- **RECORDS SHOWN**:
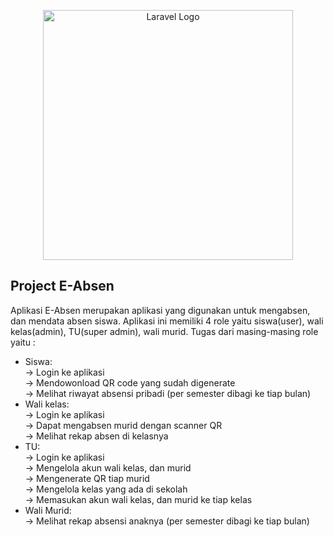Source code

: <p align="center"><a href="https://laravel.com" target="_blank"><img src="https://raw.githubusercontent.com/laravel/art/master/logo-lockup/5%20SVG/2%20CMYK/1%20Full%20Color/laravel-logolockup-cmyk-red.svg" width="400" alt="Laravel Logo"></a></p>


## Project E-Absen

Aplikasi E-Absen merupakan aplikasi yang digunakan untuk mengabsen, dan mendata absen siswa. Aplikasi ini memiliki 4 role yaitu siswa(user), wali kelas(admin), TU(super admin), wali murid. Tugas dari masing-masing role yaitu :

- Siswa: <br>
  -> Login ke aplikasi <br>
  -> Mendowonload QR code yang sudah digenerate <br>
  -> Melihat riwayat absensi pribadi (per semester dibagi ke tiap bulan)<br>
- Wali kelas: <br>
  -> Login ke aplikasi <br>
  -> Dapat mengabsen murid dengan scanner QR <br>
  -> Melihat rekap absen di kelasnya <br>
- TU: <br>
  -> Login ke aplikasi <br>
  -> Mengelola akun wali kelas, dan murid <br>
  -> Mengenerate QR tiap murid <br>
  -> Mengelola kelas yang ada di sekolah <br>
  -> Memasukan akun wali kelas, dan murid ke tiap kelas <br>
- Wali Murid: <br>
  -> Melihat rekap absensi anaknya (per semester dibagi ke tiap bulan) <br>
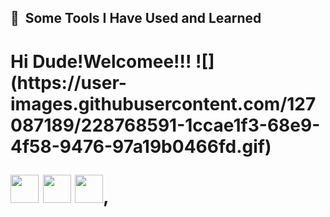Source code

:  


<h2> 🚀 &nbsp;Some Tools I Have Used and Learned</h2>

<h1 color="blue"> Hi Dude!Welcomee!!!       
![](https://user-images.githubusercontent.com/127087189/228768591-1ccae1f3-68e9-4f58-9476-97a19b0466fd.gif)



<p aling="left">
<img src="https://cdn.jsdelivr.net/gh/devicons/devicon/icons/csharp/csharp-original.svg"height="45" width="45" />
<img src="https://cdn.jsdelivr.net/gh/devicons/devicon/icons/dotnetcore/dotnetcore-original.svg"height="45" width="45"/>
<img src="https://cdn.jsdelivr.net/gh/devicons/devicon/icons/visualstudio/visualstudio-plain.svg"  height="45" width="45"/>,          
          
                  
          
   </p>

* * *

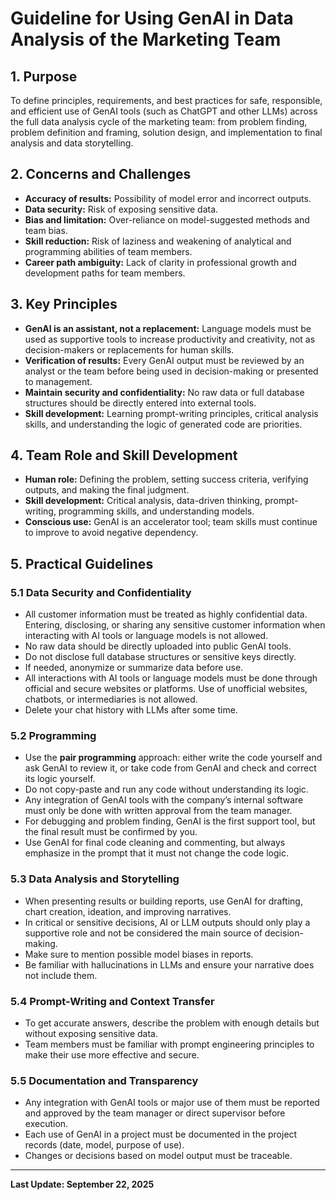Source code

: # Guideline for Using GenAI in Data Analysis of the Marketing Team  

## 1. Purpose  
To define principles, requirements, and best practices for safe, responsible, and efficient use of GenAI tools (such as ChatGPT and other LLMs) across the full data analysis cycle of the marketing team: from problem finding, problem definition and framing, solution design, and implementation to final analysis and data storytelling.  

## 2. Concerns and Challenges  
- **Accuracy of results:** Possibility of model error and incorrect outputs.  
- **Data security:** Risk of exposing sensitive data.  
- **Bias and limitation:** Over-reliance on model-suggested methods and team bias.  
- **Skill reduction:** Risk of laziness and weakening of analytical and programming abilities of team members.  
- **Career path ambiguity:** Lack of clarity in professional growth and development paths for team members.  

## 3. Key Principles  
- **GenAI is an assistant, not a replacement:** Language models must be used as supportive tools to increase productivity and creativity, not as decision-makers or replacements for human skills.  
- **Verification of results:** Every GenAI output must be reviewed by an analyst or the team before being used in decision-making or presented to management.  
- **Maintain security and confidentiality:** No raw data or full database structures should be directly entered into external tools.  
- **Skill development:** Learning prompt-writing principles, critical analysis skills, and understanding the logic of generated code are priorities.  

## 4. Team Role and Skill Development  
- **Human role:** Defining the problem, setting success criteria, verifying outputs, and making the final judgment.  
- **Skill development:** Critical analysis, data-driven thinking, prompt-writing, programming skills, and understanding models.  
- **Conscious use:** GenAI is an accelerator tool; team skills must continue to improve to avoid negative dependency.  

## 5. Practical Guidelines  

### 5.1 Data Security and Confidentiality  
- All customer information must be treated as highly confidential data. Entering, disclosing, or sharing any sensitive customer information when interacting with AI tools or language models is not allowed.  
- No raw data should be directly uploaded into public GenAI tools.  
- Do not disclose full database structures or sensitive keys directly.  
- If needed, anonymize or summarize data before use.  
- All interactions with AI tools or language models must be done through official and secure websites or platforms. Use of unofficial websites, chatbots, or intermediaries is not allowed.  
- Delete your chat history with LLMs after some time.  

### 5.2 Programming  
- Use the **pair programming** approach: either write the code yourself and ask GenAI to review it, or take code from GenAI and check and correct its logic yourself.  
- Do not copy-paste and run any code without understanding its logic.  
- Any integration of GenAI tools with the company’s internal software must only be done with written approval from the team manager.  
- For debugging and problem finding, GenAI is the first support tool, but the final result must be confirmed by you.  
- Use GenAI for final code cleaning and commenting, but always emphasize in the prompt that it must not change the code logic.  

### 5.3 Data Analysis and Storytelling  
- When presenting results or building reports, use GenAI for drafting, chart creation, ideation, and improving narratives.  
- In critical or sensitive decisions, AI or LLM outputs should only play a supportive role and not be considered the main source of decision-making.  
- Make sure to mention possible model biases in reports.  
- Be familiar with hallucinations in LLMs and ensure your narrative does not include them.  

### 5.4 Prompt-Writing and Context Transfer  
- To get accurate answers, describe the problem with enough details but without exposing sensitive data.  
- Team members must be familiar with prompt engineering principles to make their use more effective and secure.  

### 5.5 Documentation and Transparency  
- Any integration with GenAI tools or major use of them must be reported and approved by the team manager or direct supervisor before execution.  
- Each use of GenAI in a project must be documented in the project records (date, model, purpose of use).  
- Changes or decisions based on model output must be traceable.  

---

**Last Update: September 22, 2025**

- **WHAT YOU NEED TO DO**:
Find and copy every line in the entries above where the string "only" occurs.

- **RESPONSE**:
- Any integration of GenAI tools with the company’s internal software must only be done with written approval from the team manager.  
- In critical or sensitive decisions, AI or LLM outputs should only play a supportive role and not be considered the main source of decision-making.  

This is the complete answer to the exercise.